I have lots of wonderful things to report regarding our dear Robbie’s progress this week. I preface this in order to encourage you to not lose hope after reading the first half of this post.
A lot of people can agree that when you decide to diet, the first week is the easiest. You have energy, hope, and exciting thoughts of the eagerly anticipated, “new you”. The second week is more difficult, but perhaps you are feeling or even seeing a difference and so, with gumption, you persevere. Then, there’s the third week. You wake up on the 15th day and realize, you’d much prefer a large piece of cake to your morning oatmeal. Lounging on the couch in lieu of a run is more appealing than being gifted a new car. You suddenly see the road ahead, and you might as well be staring into the vast desert with no beginning, and no end.
At least that’s how it is for me (but I really like cake).

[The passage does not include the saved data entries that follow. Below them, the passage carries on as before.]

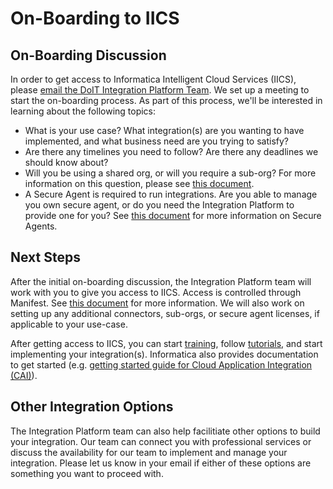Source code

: # On-Boarding to IICS

## On-Boarding Discussion

In order to get access to Informatica Intelligent Cloud Services (IICS), please [email the DoIT Integration Platform Team](mailto:doit-integration-platform@office365.wisc.edu).
We set up a meeting to start the on-boarding process.
As part of this process, we'll be interested in learning about the following topics:

- What is your use case? What integration(s) are you wanting to have implemented, and what business need are you trying to satisfy?
- Are there any timelines you need to follow? Are there any deadlines we should know about?
- Will you be using a shared org, or will you require a sub-org? For more information on this question, please see [this document](./shared-org-vs-sub-org.md).
- A Secure Agent is required to run integrations. Are you able to manage you own secure agent, or do you need the Integration Platform to provide one for you? See [this document](./best-practices/secure-agent.md) for more information on Secure Agents.

## Next Steps

After the initial on-boarding discussion, the Integration Platform team will work with you to give you access to IICS.
Access is controlled through Manifest.
See [this document](./howto.md#how-to-create-a-manifest-group-for-your-team-for-access-control) for more information.
We will also work on setting up any additional connectors, sub-orgs, or secure agent licenses, if applicable to your use-case.

After getting access to IICS, you can start [training](./training.md), follow [tutorials](./tutorials.md), and start implementing your integration(s).
Informatica also provides documentation to get started (e.g. [getting started guide for Cloud Application Integration (CAI)](https://network.informatica.com/docs/DOC-17653)).

## Other Integration Options

The Integration Platform team can also help facilitiate other options to build your integration.
Our team can connect you with professional services or discuss the availability for our team to implement and manage your integration.
Please let us know in your email if either of these options are something you want to proceed with.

That is how this week has been.
Monday we had our steering meeting. With all of his caregivers seated around a large table we discussed every facet of Robbie’s life. We began with his lengthy and grueling medical history. His diagnosis of “failure to thrive” which led to the eventuality of the feeding tube. His hospital admissions for infection, dehydration and the like. His small stature, his struggle to keep on the weight, his underlying medical conditions that by way of definition, will only become increasingly worse. It is a difficult thing to sit and hear a grocery list of all of the things that are going to affect your child’s quality of life. For the most part, when Rob and I look at that little, blue-eyed boy, we see just that, a little, blue-eyed boy. A bright, curious, quick-witted little guy who, in Rob’s words, is destined to get by in life “on a wink and a smile.” To look at a clinical picture of him, it stirs memories of a small, listless baby who couldn’t look up at me to tell me it was going to be okay. That’s a place I’d prefer to avoid; I do not like to go to that place.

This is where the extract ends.